Reaper: Season Two review, Reaper: Season Two DVD review
Bret Harrison, Tyler Labine, Rick Gonzales, Missy Peregrym, Ray Wise, Jenny Wade, Eriko Tamura, Armie Hammer, Sean Patrick Thomas, Andrew Airlie, Donavon Stinson, Christine Willes
Reaper: Season Two

Reviewed by Will Harris



hen the first season of “Reaper” wrapped up on The CW, there was every reason to suspect that there might not be a Season Two. Does that, however, excuse the show for feeling as though it was running in place as often as not during its second year?

Maybe that’s phrasing things a bit too harshly. After all, when reexamining “Reaper: Season Two” on DVD, there’s no question that the proceedings are still highly entertaining. Consider, however, the way the show evolved over the course of its first year and found its way into such a solid groove from the halfway point all the way to the season finale. There’s no such equivalent for Season Two. It starts strong enough, making us glad to see the gang back in action, but then it feels rather like it’s coasting along and never really shifts into overdrive.

There’s one strong storyline that really drives the season, and that belongs to Alan (Sean Patrick Thomas), one of the few people ever to successfully get out of a deal with the Devil. Sam’s (Bret Harrison) desperate to find out how Alan accomplished such a task, but while Alan feels his pain, the last thing he wants to do is find himself back on the Devil’s radar. Alan’s fear over the situation is palpable, and, well, you’ve seen the Devil. Can you really blame him? Another storyline that ended up working relatively well was the zombification of Sam’s dad. It was kind of a one-trick pony of a joke at first, but by the time Mr. Oliver decided that his son would be best served by sending him to Hell, it became downright sentimental.

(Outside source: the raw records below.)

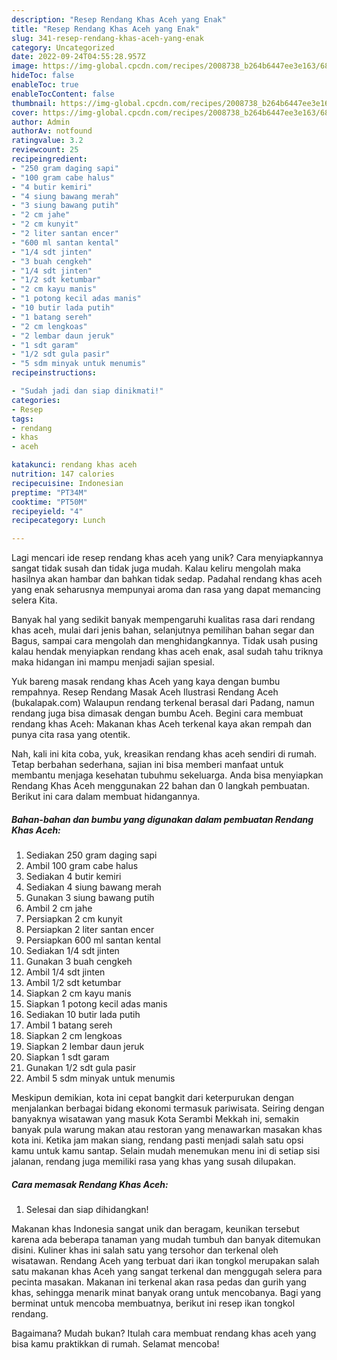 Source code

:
 ```yaml
---
description: "Resep Rendang Khas Aceh yang Enak"
title: "Resep Rendang Khas Aceh yang Enak"
slug: 341-resep-rendang-khas-aceh-yang-enak
category: Uncategorized
date: 2022-09-24T04:55:28.957Z
image: https://img-global.cpcdn.com/recipes/2008738_b264b6447ee3e163/680x482cq70/rendang-khas-aceh-foto-resep-utama.jpg
hideToc: false
enableToc: true
enableTocContent: false
thumbnail: https://img-global.cpcdn.com/recipes/2008738_b264b6447ee3e163/680x482cq70/rendang-khas-aceh-foto-resep-utama.jpg
cover: https://img-global.cpcdn.com/recipes/2008738_b264b6447ee3e163/680x482cq70/rendang-khas-aceh-foto-resep-utama.jpg
author: Admin
authorAv: notfound
ratingvalue: 3.2
reviewcount: 25
recipeingredient:
- "250 gram daging sapi"
- "100 gram cabe halus"
- "4 butir kemiri"
- "4 siung bawang merah"
- "3 siung bawang putih"
- "2 cm jahe"
- "2 cm kunyit"
- "2 liter santan encer"
- "600 ml santan kental"
- "1/4 sdt jinten"
- "3 buah cengkeh"
- "1/4 sdt jinten"
- "1/2 sdt ketumbar"
- "2 cm kayu manis"
- "1 potong kecil adas manis"
- "10 butir lada putih"
- "1 batang sereh"
- "2 cm lengkoas"
- "2 lembar daun jeruk"
- "1 sdt garam"
- "1/2 sdt gula pasir"
- "5 sdm minyak untuk menumis"
recipeinstructions:

- "Sudah jadi dan siap dinikmati!"
categories:
- Resep
tags:
- rendang
- khas
- aceh

katakunci: rendang khas aceh 
nutrition: 147 calories
recipecuisine: Indonesian
preptime: "PT34M"
cooktime: "PT50M"
recipeyield: "4"
recipecategory: Lunch

---
```





Lagi mencari ide resep rendang khas aceh yang unik? Cara menyiapkannya sangat tidak susah dan tidak juga mudah. Kalau keliru mengolah maka hasilnya akan hambar dan bahkan tidak sedap. Padahal rendang khas aceh yang enak seharusnya mempunyai aroma dan rasa yang dapat memancing selera Kita.





Banyak hal yang sedikit banyak mempengaruhi kualitas rasa dari rendang khas aceh, mulai dari jenis bahan, selanjutnya pemilihan bahan segar dan Bagus, sampai cara mengolah dan menghidangkannya. Tidak usah pusing kalau hendak menyiapkan rendang khas aceh enak,      asal sudah tahu triknya maka hidangan ini mampu menjadi sajian spesial.














Yuk bareng masak rendang khas Aceh yang kaya dengan bumbu rempahnya. Resep Rendang Masak Aceh Ilustrasi Rendang Aceh (bukalapak.com) Walaupun rendang terkenal berasal dari Padang, namun rendang juga bisa dimasak dengan bumbu Aceh. Begini cara membuat rendang khas Aceh: Makanan khas Aceh terkenal kaya akan rempah dan punya cita rasa yang otentik.






Nah, kali ini kita coba, yuk, kreasikan rendang khas aceh sendiri di rumah. Tetap berbahan sederhana, sajian ini bisa memberi manfaat untuk membantu menjaga kesehatan tubuhmu sekeluarga. Anda bisa menyiapkan Rendang Khas Aceh menggunakan 22 bahan dan 0 langkah pembuatan. Berikut ini cara dalam membuat hidangannya.

<!--inarticleads1-->

##### Bahan-bahan dan bumbu yang digunakan dalam pembuatan Rendang Khas Aceh:

1. Sediakan 250 gram daging sapi
1. Ambil 100 gram cabe halus
1. Sediakan 4 butir kemiri
1. Sediakan 4 siung bawang merah
1. Gunakan 3 siung bawang putih
1. Ambil 2 cm jahe
1. Persiapkan 2 cm kunyit
1. Persiapkan 2 liter santan encer
1. Persiapkan 600 ml santan kental
1. Sediakan 1/4 sdt jinten
1. Gunakan 3 buah cengkeh
1. Ambil 1/4 sdt jinten
1. Ambil 1/2 sdt ketumbar
1. Siapkan 2 cm kayu manis
1. Siapkan 1 potong kecil adas manis
1. Sediakan 10 butir lada putih
1. Ambil 1 batang sereh
1. Siapkan 2 cm lengkoas
1. Siapkan 2 lembar daun jeruk
1. Siapkan 1 sdt garam
1. Gunakan 1/2 sdt gula pasir
1. Ambil 5 sdm minyak untuk menumis


Meskipun demikian, kota ini cepat bangkit dari keterpurukan dengan menjalankan berbagai bidang ekonomi termasuk pariwisata. Seiring dengan banyaknya wisatawan yang masuk Kota Serambi Mekkah ini, semakin banyak pula warung makan atau restoran yang menawarkan masakan khas kota ini. Ketika jam makan siang, rendang pasti menjadi salah satu opsi kamu untuk kamu santap. Selain mudah menemukan menu ini di setiap sisi jalanan, rendang juga memiliki rasa yang khas yang susah dilupakan. 

<!--inarticleads2-->

##### Cara memasak Rendang Khas Aceh:


1. Selesai dan siap dihidangkan!

Makanan khas Indonesia sangat unik dan beragam, keunikan tersebut karena ada beberapa tanaman yang mudah tumbuh dan banyak ditemukan disini. Kuliner khas ini salah satu yang tersohor dan terkenal oleh wisatawan. Rendang Aceh yang terbuat dari ikan tongkol merupakan salah satu makanan khas Aceh yang sangat terkenal dan menggugah selera para pecinta masakan. Makanan ini terkenal akan rasa pedas dan gurih yang khas, sehingga menarik minat banyak orang untuk mencobanya. Bagi yang berminat untuk mencoba membuatnya, berikut ini resep ikan tongkol rendang. 

Bagaimana? Mudah bukan? Itulah cara membuat rendang khas aceh yang bisa kamu praktikkan di rumah. Selamat mencoba!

Conversely, however, the second season concept that didn’t work nearly as well as the writers apparently felt that it would was the relationship between Sock (Tyler Labine) and his new stepsister, Kristen, played by Eriko Tamura. Yes, we know they’re not related by blood, but that doesn’t make it any less creepy. It was actually kind of funny as the season began, with Sock having to suffer through a longstanding case of blue balls as he restrained himself from acting on his carnal urges, but when the writers actually had them consumate the relationship, a sizable chunk of the viewership offered a collective shudder. On the other hand, however, our buddy Ben (Rick Gonzales) had an awesome romance with Nina (Jenny Wade), a demon from Hell who falls for the sweetest member of the trio. It’s great watching him overdo the lovey-dovey stuff with her, and the scenes where his highly religious grandmother questions their relationship were extremely funny. But then there’s Sam and Andi (Missy Peregrym). Their relationship was annoying last season, with his inability to tell her about his relationship with the Devil and the constant “will they? / won’t they?” thing between them, and it seemed like they were finally going to take it to the next level in Season Two. In the end, however, they basically just went back to the same situation.

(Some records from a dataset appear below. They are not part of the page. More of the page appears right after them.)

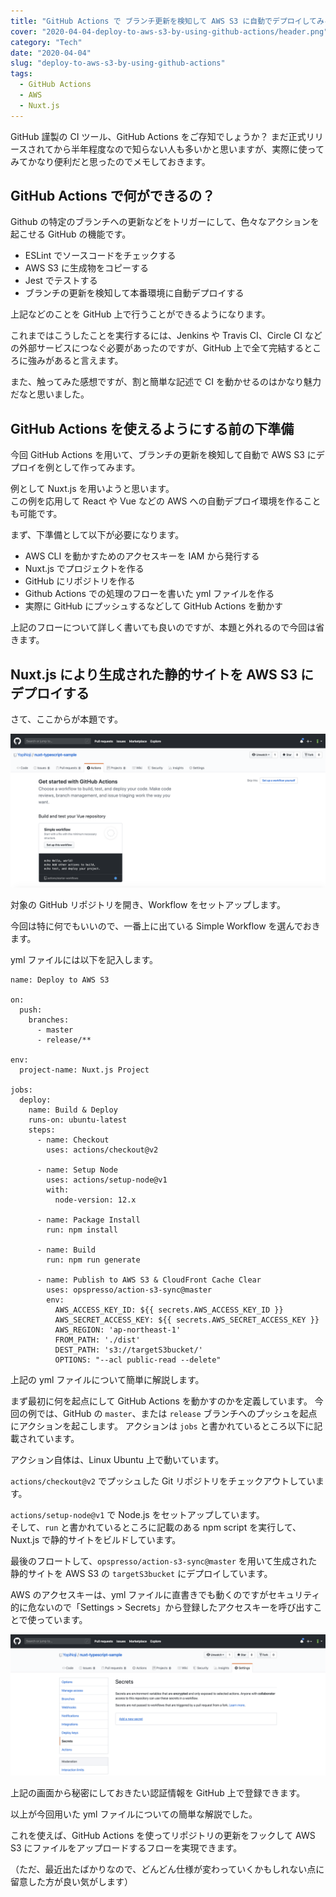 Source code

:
 ```yaml
---
title: "GitHub Actions で ブランチ更新を検知して AWS S3 に自動でデプロイしてみる"
cover: "2020-04-04-deploy-to-aws-s3-by-using-github-actions/header.png"
category: "Tech"
date: "2020-04-04"
slug: "deploy-to-aws-s3-by-using-github-actions"
tags:
  - GitHub Actions
  - AWS
  - Nuxt.js
---
```


GitHub 謹製の CI ツール、GitHub Actions をご存知でしょうか？
まだ正式リリースされてから半年程度なので知らない人も多いかと思いますが、実際に使ってみてかなり便利だと思ったのでメモしておきます。

## GitHub Actions で何ができるの？

Github の特定のブランチへの更新などをトリガーにして、色々なアクションを起こせる GitHub の機能です。

- ESLint でソースコードをチェックする
- AWS S3 に生成物をコピーする
- Jest でテストする
- ブランチの更新を検知して本番環境に自動デプロイする

上記などのことを GitHub 上で行うことができるようになります。

これまではこうしたことを実行するには、Jenkins や Travis CI、Circle CI などの外部サービスにつなぐ必要があったのですが、GitHub 上で全て完結するところに強みがあると言えます。

また、触ってみた感想ですが、割と簡単な記述で CI を動かせるのはかなり魅力だなと思いました。

## GitHub Actions を使えるようにする前の下準備

今回 GitHub Actions を用いて、ブランチの更新を検知して自動で AWS S3 にデプロイを例として作ってみます。

例として Nuxt.js を用いようと思います。  
この例を応用して React や Vue などの AWS への自動デプロイ環境を作ることも可能です。

まず、下準備として以下が必要になります。

- AWS CLI を動かすためのアクセスキーを IAM から発行する
- Nuxt.js でプロジェクトを作る
- GitHub にリポジトリを作る
- Github Actions での処理のフローを書いた yml ファイルを作る
- 実際に GitHub にプッシュするなどして GitHub Actions を動かす

上記のフローについて詳しく書いても良いのですが、本題と外れるので今回は省きます。

## Nuxt.js により生成された静的サイトを AWS S3 にデプロイする

さて、ここからが本題です。

![github-actions-tab](./github-actions-tab.png)

対象の GitHub リポジトリを開き、Workflow をセットアップします。

今回は特に何でもいいので、一番上に出ている Simple Workflow を選んでおきます。

yml ファイルには以下を記入します。

```
name: Deploy to AWS S3

on:
  push:
    branches:
      - master
      - release/**

env:
  project-name: Nuxt.js Project

jobs:
  deploy:
    name: Build & Deploy
    runs-on: ubuntu-latest
    steps:
      - name: Checkout
        uses: actions/checkout@v2

      - name: Setup Node
        uses: actions/setup-node@v1
        with:
          node-version: 12.x

      - name: Package Install
        run: npm install

      - name: Build
        run: npm run generate

      - name: Publish to AWS S3 & CloudFront Cache Clear
        uses: opspresso/action-s3-sync@master
        env:
          AWS_ACCESS_KEY_ID: ${{ secrets.AWS_ACCESS_KEY_ID }}
          AWS_SECRET_ACCESS_KEY: ${{ secrets.AWS_SECRET_ACCESS_KEY }}
          AWS_REGION: 'ap-northeast-1'
          FROM_PATH: './dist'
          DEST_PATH: 's3://targetS3bucket/'
          OPTIONS: "--acl public-read --delete"

```

上記の yml ファイルについて簡単に解説します。

まず最初に何を起点にして GitHub Actions を動かすのかを定義しています。
今回の例では、GitHub の `master`、または `release` ブランチへのプッシュを起点にアクションを起こします。
アクションは `jobs` と書かれているところ以下に記載されています。

アクション自体は、Linux Ubuntu 上で動いています。

`actions/checkout@v2` でプッシュした Git リポジトリをチェックアウトしています。

`actions/setup-node@v1` で Node.js をセットアップしています。  
そして、`run` と書かれているところに記載のある npm script を実行して、Nuxt.js で静的サイトをビルドしています。

最後のフロートして、`opspresso/action-s3-sync@master` を用いて生成された静的サイトを AWS S3 の `targetS3bucket` にデプロイしています。

AWS のアクセスキーは、yml ファイルに直書きでも動くのですがセキュリティ的に危ないので「Settings > Secrets」から登録したアクセスキーを呼び出すことで使っています。

![github-sercrets](./github-sercrets.png)

上記の画面から秘密にしておきたい認証情報を GitHub 上で登録できます。

以上が今回用いた yml ファイルについての簡単な解説でした。

これを使えば、GitHub Actions を使ってリポジトリの更新をフックして AWS S3 にファイルをアップロードするフローを実現できます。

（ただ、最近出たばかりなので、どんどん仕様が変わっていくかもしれない点に留意した方が良い気がします）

We’d remiss, of course, if we didn’t mention the inestimable performance of Ray Wise as the Devil. Not to dismiss the show’s hard-working ensemble, but really, the man makes this show what it is. He’s both funny and terrifying, and the fact that he hasn’t received an Emmy nod for his work on “Reaper” is a crime. Wise also gets the fun in Season Two of working with the Devil’s son, Morgan (Armie Hammer), who’s a complete douchebag and refuses to believe that Sam isn’t out to steal away all of his rightful powers as Satan’s son. There are also considerable changes afoot at the Work Bench during the course of the season, with Ted (Donovan Stinson) getting fired and Andi being put in charge of the store.

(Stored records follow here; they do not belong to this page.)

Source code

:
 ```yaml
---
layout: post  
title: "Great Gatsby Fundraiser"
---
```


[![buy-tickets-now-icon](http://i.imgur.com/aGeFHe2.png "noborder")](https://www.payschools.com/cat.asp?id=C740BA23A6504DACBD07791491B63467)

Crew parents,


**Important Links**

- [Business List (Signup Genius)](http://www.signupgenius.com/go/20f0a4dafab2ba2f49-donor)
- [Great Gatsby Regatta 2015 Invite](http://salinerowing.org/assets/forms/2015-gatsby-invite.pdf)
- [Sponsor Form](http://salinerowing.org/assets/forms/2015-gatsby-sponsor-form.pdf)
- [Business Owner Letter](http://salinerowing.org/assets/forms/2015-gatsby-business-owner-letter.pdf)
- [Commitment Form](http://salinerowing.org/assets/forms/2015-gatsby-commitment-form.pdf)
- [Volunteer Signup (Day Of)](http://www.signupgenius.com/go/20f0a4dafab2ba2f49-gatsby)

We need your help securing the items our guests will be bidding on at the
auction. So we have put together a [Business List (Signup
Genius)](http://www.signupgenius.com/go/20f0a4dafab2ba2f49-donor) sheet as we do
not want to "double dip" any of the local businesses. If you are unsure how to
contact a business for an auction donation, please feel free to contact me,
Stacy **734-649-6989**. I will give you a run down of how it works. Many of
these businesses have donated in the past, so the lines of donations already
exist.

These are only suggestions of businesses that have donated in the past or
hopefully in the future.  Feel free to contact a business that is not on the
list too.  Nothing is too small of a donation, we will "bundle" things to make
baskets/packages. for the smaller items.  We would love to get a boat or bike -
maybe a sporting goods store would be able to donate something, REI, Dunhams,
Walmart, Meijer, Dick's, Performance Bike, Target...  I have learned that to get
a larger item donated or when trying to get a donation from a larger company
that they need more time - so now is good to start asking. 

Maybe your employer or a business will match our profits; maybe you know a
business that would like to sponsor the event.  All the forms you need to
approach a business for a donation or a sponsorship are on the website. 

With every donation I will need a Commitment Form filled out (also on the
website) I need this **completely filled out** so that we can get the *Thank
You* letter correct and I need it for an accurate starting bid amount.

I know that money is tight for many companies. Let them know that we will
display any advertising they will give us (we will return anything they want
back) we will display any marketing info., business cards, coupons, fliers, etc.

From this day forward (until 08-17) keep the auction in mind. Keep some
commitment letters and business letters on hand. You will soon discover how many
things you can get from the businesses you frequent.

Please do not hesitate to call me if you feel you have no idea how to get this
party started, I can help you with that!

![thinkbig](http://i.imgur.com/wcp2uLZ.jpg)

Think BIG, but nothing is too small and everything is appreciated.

Yes, we know: it does seem like quite a lot happened in Season Two. And a lot did happen. But there’s nothing to compare with the way Season One shook things up by bringing in Steve and Tony and showing the rebellion against the Devil. There’s a small attempt to revisit that at the end of the season, but it’s not the same.

The season finale – perhaps the series finale, depending on how talks go – really pissed a lot of people off with its non-conclusion. If there’s no more “Reaper,” however, I think it’s arguable that creators Michele Fazekas and Tara Butters offered up a spiritual conclusion, implying that, despite the amount of evil that’s been seen on the show to date, the good guys will eventually win. It’s not the best possible wrap-up of the series, nor is it even close to it, but at least it shuts the door optimistically.

Special Features: It’s still a mystery why one of the most entertaining casts on television has once again opted out of contributing audio commentaries to their DVD sets, but they’re absent. There’s a behind-the-scenes look at the making of the series, but aside from some explanation of the special effects, it’s rather underwhelming. We do get a few deleted scenes and a blooper reel, but like the Season One set, you’re left feeling as though you should’ve gotten more.